2.1. Inclusion Criteria

Studies were deemed eligible if they met the following inclusion criteria: (1) described a randomized controlled trial (RCT); (2) included a clinical cohort and controls, and the clinical cohort’s intervention was the consumption of probiotics; (3) reports used similar methods and scientific rating scales for depression; and (4) the scales were reported as mean ± SDs. When the same groups of patients were reported in multiple papers, only the most recent and complete paper was selected to avoid overlap.

2.2. Exclusion Criteria

Studies that had the following traits were excluded: (1) there was no control group in the study; (2) publications contained findings that had already been published; (3) results were not described as means ± SDs; and (4) the study did not meet our search inclusion criteria.

2.3. Search Strategy

Two reviewers searched databases and other sources including PubMed, Medline, Springer, Elsevier Science, EMBASE, Cochrane Library, China Knowledge Resource Integrated (CNKI) from the earliest record of the databases to 1 January 2016, using the search terms “probiotics”, “prebiotics”, “Lactobacillus”, “Bifidobacterium”, “saccharomyces”, “depression” or “mental health”. References from these publications were also reviewed to identify additional studies.

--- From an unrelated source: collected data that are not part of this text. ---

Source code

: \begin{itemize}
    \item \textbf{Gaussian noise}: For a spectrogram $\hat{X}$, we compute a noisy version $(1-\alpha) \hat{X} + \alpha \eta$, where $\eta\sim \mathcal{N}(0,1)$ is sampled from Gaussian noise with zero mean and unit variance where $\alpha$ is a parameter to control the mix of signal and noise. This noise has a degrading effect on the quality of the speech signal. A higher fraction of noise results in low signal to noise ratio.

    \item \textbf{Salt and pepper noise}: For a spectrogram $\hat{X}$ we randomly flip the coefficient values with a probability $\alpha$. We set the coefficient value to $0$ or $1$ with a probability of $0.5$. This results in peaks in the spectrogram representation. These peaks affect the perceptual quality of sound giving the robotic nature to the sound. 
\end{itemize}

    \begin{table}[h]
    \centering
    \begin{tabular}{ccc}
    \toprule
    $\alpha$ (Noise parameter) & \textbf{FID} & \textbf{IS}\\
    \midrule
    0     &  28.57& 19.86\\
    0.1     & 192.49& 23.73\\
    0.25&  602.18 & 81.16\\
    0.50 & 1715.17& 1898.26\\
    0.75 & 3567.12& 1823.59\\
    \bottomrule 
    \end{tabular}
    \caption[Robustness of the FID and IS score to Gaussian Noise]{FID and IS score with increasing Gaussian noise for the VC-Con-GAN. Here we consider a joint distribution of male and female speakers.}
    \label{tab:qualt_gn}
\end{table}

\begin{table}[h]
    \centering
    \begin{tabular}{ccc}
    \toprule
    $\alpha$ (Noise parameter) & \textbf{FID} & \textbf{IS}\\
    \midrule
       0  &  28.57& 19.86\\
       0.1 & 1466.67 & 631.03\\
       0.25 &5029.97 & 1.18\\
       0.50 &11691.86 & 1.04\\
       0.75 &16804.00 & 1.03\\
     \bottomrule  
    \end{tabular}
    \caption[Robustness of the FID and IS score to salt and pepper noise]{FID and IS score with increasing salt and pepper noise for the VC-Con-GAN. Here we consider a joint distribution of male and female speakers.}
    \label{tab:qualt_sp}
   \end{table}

Publications were limited to the English language, and literature that only had conference abstracts were excluded due to the lack of sufficient data.

2.4. Data Collection

Data relating to the effects of probiotics on depression were extracted using a tailored form and checked by the second reviewer. The form included study demographics, trial design, probiotic regimens and outcomes (Table 1). If the study data were unclear, we corresponded with the author to obtain further information.

2.5. Statistical Analysis

The analysis was performed with RevMan 5.3 software (the Cochrane Collaboration, 2014, Nordic Cochrane Center, Copenhagen, Denmark). Continuous outcome variables are expressed as mean differences (MDs), 95% confidence intervals (CIs) were analyzed as summary statistics, and a fixed-effects model was used based on the heterogeneity of outcomes across studies. Where outcome measures were comparable, the datasets were pooled in the meta-analysis. I2 was used to evaluate between-study heterogeneity. Statistical heterogeneity was checked using the χ2 test, and the extent of inconsistency was assessed by the I2 statistic. Both the fixed-effects model and the random-effects model were considered in the analysis depending on the I2 result. If the I2 ≥ 50%, the result was considered to have significant heterogeneity, and a random-effects model was used to calculate the parameters. Conversely, in the absence of heterogeneity, a fixed-effects model was assumed. The funnel plot was used to test if there was publication bias when the datasets contained at least three studies. A two-tailed p-value of < 0.05 was considered statistically significant. A sensitivity analysis was performed by excluding studies one by one or by excluding studies involving a group of subjects with the same disease. We also conducted a subgroup analysis based on age and depression status. We also analyzed the risk of bias for each included RCT for the efficacy of probiotics. The criteria were judged according to the Cochrane “risk of risk” assessment tool.

3. Results

3.1. Included Studies

An adapted PRISMA flow diagram [29] shows the process followed to select the papers used in this report (Figure 1). In total, 96 publications were reviewed. Finally, five clinical trials [24,25,27,30,31] (involving 183 cases and 182 controls) were incorporated based on the inclusion and exclusion criteria in the pooled analysis. The characteristics of the studies are shown in Table 1.

3.2. Quality Assessment

Risk of bias for efficacy analysis for each included RCT is shown in Figure 2A and Figure 3B shows the risk of bias across all RCTs. These data show that the highest overall risk of bias was in relation to performance and detection. According to the quality assessment of studies, the five studies included were all RCTs, and the risk of bias for each RCT included was low.
Three studies divided the subjects into two groups (probiotic, control); one study’s subjects were randomly divided into three groups to receive 100 g/day probiotic yogurt plus one placebo capsule or one probiotic capsule daily plus 100 g/day conventional yogurt or 100 g/day conventional yogurt plus one placebo capsule. Considering the comparability between the studies, one probiotic capsule daily plus 100 g/day conventional yogurt and 100 g/day conventional yogurt plus one placebo capsule were analyzed. Another study divided subjects into a high-dose group, a low-dose group and a control group, so we selected the low-dose group whose dose was closer to the initial study. There were four double-blind studies and one triple-blind study; all five studies reported baseline data of each group; and the differences between the baseline and the groups were not statistically significant.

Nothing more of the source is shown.